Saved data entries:

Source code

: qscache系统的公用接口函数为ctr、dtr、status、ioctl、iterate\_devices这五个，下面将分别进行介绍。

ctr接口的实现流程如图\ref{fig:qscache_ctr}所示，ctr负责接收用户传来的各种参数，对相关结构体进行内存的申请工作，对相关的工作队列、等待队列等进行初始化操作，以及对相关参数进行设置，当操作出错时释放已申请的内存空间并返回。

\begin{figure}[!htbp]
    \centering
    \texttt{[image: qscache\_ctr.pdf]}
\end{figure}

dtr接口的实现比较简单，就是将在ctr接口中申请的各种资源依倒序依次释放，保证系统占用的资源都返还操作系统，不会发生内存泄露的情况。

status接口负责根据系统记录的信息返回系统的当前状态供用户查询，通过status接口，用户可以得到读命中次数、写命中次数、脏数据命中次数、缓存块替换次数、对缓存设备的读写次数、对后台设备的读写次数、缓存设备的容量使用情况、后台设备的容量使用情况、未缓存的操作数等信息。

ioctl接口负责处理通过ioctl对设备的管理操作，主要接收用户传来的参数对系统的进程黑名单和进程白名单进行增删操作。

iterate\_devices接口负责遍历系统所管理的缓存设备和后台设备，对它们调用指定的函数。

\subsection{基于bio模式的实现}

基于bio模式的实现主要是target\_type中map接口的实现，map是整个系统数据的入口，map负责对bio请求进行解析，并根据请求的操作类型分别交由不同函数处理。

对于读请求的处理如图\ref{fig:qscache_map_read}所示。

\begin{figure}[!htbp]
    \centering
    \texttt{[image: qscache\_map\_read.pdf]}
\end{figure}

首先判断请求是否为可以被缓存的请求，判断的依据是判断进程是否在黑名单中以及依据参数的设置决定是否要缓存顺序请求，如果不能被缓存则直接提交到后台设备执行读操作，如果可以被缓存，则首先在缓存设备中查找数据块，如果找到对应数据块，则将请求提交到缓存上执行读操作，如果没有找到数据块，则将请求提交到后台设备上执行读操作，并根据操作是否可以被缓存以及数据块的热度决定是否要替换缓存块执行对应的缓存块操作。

▶ **Task to complete**: If a line appears above, it belongs in your answer, printed exactly.

▶ **Reply**:
Source code

: qscache系统的公用接口函数为ctr、dtr、status、ioctl、iterate\_devices这五个，下面将分别进行介绍。

ctr接口的实现流程如图\ref{fig:qscache_ctr}所示，ctr负责接收用户传来的各种参数，对相关结构体进行内存的申请工作，对相关的工作队列、等待队列等进行初始化操作，以及对相关参数进行设置，当操作出错时释放已申请的内存空间并返回。

\begin{figure}[!htbp]
    \centering
    \texttt{[image: qscache\_ctr.pdf]}
\end{figure}

dtr接口的实现比较简单，就是将在ctr接口中申请的各种资源依倒序依次释放，保证系统占用的资源都返还操作系统，不会发生内存泄露的情况。

status接口负责根据系统记录的信息返回系统的当前状态供用户查询，通过status接口，用户可以得到读命中次数、写命中次数、脏数据命中次数、缓存块替换次数、对缓存设备的读写次数、对后台设备的读写次数、缓存设备的容量使用情况、后台设备的容量使用情况、未缓存的操作数等信息。

ioctl接口负责处理通过ioctl对设备的管理操作，主要接收用户传来的参数对系统的进程黑名单和进程白名单进行增删操作。

iterate\_devices接口负责遍历系统所管理的缓存设备和后台设备，对它们调用指定的函数。

\subsection{基于bio模式的实现}

基于bio模式的实现主要是target\_type中map接口的实现，map是整个系统数据的入口，map负责对bio请求进行解析，并根据请求的操作类型分别交由不同函数处理。

对于读请求的处理如图\ref{fig:qscache_map_read}所示。

\begin{figure}[!htbp]
    \centering
    \texttt{[image: qscache\_map\_read.pdf]}
\end{figure}

首先判断请求是否为可以被缓存的请求，判断的依据是判断进程是否在黑名单中以及依据参数的设置决定是否要缓存顺序请求，如果不能被缓存则直接提交到后台设备执行读操作，如果可以被缓存，则首先在缓存设备中查找数据块，如果找到对应数据块，则将请求提交到缓存上执行读操作，如果没有找到数据块，则将请求提交到后台设备上执行读操作，并根据操作是否可以被缓存以及数据块的热度决定是否要替换缓存块执行对应的缓存块操作。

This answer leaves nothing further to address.